## DATA FOR ANALYSIS

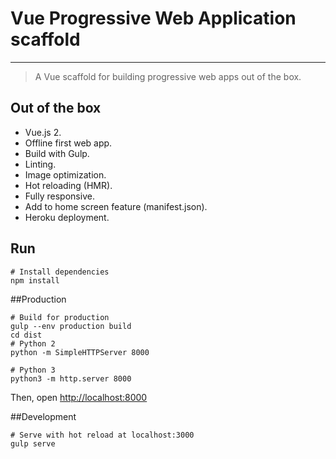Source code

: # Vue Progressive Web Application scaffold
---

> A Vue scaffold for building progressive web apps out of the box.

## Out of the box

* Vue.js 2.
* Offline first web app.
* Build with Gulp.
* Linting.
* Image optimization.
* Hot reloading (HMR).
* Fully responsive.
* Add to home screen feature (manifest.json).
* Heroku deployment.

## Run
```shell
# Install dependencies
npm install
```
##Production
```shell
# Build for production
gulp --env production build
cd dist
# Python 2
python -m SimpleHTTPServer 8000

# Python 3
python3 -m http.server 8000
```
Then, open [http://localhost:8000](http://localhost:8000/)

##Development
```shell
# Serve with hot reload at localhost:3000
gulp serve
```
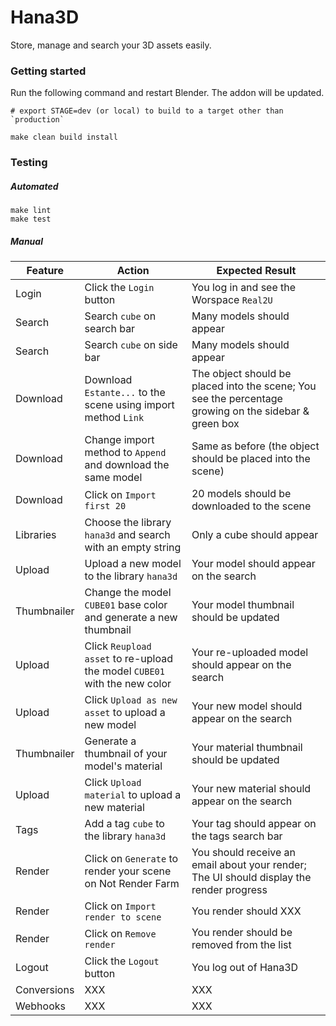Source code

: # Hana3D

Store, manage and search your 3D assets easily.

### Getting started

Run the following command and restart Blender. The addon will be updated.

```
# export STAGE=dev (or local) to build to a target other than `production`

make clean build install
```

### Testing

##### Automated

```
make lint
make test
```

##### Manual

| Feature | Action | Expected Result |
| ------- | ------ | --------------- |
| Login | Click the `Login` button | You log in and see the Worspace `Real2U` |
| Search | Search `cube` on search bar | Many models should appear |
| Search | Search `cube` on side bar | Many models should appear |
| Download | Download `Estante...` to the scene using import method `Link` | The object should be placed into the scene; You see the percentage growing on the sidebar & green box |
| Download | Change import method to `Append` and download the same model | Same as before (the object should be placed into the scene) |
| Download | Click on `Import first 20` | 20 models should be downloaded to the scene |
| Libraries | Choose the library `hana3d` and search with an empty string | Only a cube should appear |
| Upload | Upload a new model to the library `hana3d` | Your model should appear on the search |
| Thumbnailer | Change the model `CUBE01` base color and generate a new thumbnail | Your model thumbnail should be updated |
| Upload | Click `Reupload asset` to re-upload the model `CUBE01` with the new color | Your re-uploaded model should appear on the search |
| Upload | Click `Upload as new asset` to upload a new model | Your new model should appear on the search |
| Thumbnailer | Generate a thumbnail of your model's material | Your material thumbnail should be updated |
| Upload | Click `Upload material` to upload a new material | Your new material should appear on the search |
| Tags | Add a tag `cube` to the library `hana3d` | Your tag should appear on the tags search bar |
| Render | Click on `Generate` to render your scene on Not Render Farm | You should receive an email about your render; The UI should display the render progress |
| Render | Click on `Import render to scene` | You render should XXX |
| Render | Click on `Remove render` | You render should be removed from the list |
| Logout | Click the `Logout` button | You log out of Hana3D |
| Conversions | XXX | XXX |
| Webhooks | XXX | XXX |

...

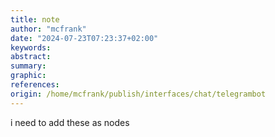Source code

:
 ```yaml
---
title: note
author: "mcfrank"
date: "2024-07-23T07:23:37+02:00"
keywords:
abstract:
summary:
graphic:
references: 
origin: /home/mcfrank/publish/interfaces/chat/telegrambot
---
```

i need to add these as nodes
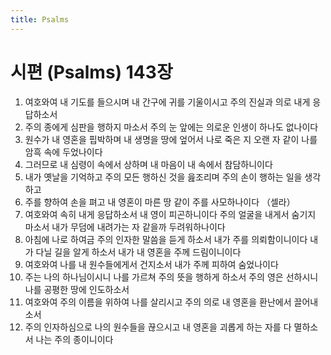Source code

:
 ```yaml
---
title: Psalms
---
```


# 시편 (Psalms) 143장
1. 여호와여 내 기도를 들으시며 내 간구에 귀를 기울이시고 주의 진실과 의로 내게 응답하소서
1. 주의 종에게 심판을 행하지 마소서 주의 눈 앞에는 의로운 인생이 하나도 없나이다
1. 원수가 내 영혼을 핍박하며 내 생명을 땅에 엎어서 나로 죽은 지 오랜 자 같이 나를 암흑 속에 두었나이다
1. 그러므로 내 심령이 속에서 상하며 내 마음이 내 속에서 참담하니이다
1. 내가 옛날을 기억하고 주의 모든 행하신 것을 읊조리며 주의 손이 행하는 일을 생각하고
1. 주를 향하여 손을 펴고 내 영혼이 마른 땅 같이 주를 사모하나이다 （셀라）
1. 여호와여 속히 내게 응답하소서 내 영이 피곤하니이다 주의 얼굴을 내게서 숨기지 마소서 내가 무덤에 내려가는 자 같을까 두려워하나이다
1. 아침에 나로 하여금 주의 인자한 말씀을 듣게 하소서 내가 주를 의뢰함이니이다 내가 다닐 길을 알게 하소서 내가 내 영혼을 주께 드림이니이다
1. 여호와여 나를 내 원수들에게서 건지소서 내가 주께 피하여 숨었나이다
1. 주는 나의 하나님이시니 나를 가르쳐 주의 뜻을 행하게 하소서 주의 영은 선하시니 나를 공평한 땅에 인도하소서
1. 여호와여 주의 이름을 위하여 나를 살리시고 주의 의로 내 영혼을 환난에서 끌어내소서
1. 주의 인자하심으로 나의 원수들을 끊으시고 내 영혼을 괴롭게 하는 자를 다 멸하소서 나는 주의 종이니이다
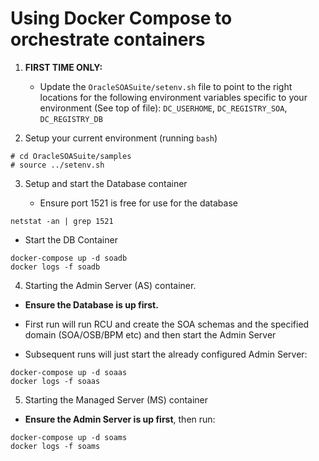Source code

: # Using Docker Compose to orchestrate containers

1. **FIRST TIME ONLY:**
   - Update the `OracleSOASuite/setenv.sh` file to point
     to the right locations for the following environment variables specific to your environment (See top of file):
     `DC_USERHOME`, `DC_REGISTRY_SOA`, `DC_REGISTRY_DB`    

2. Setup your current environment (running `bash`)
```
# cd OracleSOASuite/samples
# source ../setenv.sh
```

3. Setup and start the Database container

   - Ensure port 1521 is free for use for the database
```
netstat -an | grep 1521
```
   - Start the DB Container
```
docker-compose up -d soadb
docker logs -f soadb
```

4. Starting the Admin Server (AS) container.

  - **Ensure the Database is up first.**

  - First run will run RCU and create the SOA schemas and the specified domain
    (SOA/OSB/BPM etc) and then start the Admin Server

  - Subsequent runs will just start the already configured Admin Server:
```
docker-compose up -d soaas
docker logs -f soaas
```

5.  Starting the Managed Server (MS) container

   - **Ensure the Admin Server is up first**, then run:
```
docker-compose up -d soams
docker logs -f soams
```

## WHAT IS EXPECTED
List every line from the entries above in which "material" appears.

## ANSWER SECTION
| Thumbnailer | Generate a thumbnail of your model's material | Your material thumbnail should be updated |
| Upload | Click `Upload material` to upload a new material | Your new material should appear on the search |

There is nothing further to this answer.